Wieder stöhnte er, woraufhin sie lachte und ihn kitzelte. »Raus aus den Federn, Bauer Lovis. Und zwar schnell, bevor Paul auf die Idee kommt, sich zu uns ins Bett zu legen.«
Die Vorstellung war so furchtbar, dass Lovis sofort hellwach wurde. Er schwang seine Beine aus dem Bett und Angelika tat es ihm gleich. Wenige Augenblicke später stand sie angezogen vor ihm – in Reiterhose und einem T-Shirt auf dem stand:
Sprich mich nicht an. Ich bin völlig pfertig.
Darunter war ein Pferd abgebildet, das alle viere von sich streckte.
Lovis betrachtete kopfschüttelnd den Aufdruck, der sich über Angelikas Brust spannte. »Weißt du, dass ich früher immer den Verdacht hatte, dass du mir mit den Sprüchen auf deinen T-Shirts geheime Botschaften sendest?«
Angelika hatte eine schier unendliche Sammlung solcher T-Shirts und nach beinahe einem halben Jahr, das Lovis jetzt auf dem Messner Hof verbracht hatte, überraschte sie ihn immer noch mit neuen.

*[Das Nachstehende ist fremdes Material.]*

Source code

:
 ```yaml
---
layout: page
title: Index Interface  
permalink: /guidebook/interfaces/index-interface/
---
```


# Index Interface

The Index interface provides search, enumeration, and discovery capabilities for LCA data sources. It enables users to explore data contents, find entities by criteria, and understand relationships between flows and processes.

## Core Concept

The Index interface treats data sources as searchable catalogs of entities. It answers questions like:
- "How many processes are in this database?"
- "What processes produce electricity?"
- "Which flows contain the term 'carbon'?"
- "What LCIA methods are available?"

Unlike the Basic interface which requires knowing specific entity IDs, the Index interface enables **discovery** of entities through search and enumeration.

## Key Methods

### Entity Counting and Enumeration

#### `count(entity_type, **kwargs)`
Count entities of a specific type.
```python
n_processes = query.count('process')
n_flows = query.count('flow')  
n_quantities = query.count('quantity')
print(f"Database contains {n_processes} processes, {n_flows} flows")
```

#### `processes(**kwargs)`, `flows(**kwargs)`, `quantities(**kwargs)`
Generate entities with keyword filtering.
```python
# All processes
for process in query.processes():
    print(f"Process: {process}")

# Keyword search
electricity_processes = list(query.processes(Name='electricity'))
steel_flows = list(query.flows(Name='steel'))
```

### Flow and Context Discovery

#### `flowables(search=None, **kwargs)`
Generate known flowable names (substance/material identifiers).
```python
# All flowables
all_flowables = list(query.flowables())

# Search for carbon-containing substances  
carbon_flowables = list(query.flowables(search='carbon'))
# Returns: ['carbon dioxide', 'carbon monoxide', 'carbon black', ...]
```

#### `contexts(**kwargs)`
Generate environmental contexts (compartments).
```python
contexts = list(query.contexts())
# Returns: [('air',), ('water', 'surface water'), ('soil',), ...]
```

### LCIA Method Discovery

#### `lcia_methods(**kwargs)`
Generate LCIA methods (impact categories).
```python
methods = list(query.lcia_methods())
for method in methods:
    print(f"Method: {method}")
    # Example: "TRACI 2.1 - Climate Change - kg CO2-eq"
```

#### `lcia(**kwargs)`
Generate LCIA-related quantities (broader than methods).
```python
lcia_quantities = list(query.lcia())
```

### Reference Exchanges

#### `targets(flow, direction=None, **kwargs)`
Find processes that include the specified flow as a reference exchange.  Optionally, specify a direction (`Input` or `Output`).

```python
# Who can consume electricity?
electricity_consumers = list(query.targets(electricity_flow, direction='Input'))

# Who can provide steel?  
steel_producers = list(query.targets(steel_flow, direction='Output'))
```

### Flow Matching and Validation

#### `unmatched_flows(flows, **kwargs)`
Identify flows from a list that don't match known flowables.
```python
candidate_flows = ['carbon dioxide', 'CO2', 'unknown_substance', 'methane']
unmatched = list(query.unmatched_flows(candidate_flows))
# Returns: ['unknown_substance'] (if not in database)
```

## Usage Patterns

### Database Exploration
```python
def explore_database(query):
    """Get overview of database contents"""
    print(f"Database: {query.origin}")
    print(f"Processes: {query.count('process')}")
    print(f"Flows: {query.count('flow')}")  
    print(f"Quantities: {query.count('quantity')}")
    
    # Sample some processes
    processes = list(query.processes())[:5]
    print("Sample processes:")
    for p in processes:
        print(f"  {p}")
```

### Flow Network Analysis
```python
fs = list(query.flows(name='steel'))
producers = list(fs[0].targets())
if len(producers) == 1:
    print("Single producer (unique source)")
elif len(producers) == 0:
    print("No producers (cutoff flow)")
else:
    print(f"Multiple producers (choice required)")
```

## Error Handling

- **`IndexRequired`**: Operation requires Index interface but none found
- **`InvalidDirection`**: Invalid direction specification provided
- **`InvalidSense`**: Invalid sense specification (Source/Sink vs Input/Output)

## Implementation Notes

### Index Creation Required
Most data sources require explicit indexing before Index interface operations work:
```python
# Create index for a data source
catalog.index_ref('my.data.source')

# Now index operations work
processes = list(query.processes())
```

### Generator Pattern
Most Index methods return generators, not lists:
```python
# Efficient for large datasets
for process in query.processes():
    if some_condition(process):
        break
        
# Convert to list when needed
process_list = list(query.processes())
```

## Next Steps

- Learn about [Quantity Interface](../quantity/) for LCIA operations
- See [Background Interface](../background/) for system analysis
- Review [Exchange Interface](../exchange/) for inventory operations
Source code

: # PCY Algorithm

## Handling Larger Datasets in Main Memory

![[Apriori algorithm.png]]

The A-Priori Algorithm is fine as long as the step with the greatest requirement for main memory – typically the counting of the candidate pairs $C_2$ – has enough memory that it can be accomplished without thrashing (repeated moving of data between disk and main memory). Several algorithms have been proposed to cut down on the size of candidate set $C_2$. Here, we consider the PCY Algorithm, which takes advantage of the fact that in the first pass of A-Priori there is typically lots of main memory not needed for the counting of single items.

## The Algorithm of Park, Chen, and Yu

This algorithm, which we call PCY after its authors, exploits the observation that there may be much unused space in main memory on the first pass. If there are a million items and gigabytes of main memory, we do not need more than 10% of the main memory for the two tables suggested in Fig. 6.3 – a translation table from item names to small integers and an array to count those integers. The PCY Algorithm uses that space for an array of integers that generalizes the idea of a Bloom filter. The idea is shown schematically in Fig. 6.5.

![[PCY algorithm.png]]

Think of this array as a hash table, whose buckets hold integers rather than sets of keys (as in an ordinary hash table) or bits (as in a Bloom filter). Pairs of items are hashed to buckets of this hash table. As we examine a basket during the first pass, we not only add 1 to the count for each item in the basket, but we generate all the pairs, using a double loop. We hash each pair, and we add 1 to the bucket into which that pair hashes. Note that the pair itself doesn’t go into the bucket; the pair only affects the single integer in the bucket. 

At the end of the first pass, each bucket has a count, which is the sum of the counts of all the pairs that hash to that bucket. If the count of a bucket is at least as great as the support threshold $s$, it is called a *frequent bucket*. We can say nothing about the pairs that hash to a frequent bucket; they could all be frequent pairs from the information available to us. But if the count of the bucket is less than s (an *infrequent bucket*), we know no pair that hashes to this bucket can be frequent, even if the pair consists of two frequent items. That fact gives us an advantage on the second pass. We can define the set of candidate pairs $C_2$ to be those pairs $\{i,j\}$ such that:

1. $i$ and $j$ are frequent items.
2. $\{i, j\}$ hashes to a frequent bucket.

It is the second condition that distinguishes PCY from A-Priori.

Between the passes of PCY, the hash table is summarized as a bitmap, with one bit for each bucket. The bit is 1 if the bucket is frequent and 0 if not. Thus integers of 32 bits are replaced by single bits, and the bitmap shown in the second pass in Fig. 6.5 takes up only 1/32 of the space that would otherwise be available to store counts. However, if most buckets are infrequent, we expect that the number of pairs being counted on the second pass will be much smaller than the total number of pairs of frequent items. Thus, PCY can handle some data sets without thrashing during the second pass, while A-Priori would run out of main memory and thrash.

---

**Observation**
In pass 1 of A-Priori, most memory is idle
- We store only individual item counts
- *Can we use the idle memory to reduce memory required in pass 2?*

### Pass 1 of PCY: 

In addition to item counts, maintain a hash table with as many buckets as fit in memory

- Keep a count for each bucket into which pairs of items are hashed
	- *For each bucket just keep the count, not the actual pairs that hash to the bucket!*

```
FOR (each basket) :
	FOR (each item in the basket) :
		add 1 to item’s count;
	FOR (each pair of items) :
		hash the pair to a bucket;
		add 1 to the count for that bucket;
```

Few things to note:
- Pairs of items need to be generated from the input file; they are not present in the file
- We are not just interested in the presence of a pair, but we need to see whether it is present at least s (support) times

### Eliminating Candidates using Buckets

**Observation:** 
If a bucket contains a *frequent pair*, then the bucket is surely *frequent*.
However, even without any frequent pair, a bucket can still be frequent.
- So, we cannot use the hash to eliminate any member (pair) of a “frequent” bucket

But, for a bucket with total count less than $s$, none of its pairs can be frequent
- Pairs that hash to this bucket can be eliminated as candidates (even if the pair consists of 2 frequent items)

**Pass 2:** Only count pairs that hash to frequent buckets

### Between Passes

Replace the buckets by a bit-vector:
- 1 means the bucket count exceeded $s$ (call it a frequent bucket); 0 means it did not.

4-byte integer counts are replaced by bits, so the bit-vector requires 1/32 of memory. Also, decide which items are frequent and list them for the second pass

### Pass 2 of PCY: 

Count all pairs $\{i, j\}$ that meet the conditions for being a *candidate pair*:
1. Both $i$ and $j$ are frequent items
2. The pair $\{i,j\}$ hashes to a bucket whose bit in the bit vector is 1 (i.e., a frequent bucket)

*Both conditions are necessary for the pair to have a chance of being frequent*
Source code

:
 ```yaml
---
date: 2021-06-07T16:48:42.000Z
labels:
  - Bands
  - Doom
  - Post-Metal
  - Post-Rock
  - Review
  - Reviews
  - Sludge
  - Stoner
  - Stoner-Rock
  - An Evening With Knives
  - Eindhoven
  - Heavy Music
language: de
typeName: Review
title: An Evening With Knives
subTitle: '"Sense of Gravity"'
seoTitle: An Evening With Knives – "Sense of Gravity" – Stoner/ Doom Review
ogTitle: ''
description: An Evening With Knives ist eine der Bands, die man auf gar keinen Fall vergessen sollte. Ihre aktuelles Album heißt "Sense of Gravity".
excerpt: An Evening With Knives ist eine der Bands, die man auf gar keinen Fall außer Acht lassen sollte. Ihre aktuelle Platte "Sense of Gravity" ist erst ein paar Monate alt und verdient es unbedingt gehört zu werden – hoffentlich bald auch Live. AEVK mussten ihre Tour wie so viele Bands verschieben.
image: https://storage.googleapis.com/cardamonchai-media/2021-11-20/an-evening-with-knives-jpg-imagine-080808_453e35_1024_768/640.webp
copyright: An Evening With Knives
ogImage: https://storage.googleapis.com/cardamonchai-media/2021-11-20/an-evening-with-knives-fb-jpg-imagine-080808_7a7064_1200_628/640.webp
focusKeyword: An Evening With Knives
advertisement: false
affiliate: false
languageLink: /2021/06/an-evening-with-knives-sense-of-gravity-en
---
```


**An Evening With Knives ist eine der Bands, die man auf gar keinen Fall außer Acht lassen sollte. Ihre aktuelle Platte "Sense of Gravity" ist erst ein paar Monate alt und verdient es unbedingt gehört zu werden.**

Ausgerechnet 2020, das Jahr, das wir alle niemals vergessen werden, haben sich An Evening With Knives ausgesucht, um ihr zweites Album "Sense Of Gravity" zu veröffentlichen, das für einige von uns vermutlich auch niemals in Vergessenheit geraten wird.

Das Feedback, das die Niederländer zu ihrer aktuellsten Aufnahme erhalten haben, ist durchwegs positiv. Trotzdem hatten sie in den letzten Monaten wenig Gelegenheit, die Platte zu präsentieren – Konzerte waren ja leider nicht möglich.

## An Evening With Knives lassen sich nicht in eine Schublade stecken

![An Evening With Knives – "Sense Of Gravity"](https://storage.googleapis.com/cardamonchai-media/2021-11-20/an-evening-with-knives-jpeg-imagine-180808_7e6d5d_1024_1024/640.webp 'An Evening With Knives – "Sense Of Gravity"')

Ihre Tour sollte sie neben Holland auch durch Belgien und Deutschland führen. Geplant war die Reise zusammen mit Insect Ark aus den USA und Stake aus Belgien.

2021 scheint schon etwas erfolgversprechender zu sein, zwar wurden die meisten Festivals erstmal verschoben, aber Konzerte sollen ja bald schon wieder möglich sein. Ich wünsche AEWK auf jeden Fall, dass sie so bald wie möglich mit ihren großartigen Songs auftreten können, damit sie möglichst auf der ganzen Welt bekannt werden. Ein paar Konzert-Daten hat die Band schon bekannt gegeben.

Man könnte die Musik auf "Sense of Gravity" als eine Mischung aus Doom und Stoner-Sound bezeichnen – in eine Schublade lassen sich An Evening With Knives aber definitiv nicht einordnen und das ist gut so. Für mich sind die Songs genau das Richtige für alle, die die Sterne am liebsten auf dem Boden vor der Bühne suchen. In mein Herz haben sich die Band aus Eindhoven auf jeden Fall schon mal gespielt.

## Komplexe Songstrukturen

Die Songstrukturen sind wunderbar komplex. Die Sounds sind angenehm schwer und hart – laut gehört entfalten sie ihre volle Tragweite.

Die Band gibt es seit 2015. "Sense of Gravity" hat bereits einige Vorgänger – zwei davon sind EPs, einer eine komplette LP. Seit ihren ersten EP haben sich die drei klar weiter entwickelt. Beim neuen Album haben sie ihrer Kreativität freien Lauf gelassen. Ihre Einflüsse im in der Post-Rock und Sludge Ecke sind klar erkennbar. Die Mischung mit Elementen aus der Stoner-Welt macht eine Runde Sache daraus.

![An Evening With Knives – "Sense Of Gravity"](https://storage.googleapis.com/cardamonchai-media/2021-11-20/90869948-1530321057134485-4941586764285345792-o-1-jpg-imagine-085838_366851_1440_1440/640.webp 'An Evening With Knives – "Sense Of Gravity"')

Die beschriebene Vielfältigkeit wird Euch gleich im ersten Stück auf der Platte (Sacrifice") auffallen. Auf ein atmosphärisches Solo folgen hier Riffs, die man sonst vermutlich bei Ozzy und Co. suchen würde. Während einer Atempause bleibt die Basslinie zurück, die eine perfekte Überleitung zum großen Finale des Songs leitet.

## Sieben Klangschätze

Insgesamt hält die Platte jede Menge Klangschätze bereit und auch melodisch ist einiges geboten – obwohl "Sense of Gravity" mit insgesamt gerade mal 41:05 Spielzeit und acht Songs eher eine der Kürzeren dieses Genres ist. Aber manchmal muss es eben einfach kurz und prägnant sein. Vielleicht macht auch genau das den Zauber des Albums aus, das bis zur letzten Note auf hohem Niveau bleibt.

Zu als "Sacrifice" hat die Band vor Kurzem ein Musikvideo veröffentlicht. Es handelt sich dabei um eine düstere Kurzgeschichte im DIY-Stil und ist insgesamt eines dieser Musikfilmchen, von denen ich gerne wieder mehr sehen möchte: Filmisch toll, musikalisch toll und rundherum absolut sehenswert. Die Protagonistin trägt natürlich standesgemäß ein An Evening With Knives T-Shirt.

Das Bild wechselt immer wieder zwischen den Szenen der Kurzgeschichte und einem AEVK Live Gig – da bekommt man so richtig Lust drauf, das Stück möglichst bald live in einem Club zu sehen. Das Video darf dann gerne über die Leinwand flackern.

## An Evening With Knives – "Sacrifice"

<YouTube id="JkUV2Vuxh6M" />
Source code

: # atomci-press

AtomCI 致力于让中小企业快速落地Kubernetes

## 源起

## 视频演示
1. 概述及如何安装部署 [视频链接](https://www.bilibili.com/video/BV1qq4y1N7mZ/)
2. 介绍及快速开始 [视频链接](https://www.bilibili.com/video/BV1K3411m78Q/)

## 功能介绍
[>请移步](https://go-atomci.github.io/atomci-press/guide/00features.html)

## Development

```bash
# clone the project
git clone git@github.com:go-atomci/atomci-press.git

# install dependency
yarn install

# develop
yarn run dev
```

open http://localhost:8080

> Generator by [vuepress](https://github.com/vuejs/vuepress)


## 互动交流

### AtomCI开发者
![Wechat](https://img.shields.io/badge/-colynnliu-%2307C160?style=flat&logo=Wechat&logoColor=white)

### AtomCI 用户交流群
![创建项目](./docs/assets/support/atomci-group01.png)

Sie kicherte. »Kann sein, dass das manchmal der Fall war. Aber – keine Angst – heute bin ich nicht völlig pfertig, auch wenn du mir einiges abverlangt hast in der Nacht.« Sie zwinkerte ihm anzüglich zu, wartete seine Reaktion aber nicht ab, sondern ging ihm voraus aus dem Zimmer. Lächelnd folgte er ihr in die Küche, wo seine beiden Knechte Paul und Toni bereits über dampfenden Tassen saßen und sich leise unterhielten.
»Wenn das mal kein Zufall ist, dass ihr beide gleichzeitig hier aufschlagt«, bemerkte Paul süffisant.
Angelikas Wangen wurden rot und sie tat so, als sei sie völlig in das Befüllen der Mokkamaschine vertieft.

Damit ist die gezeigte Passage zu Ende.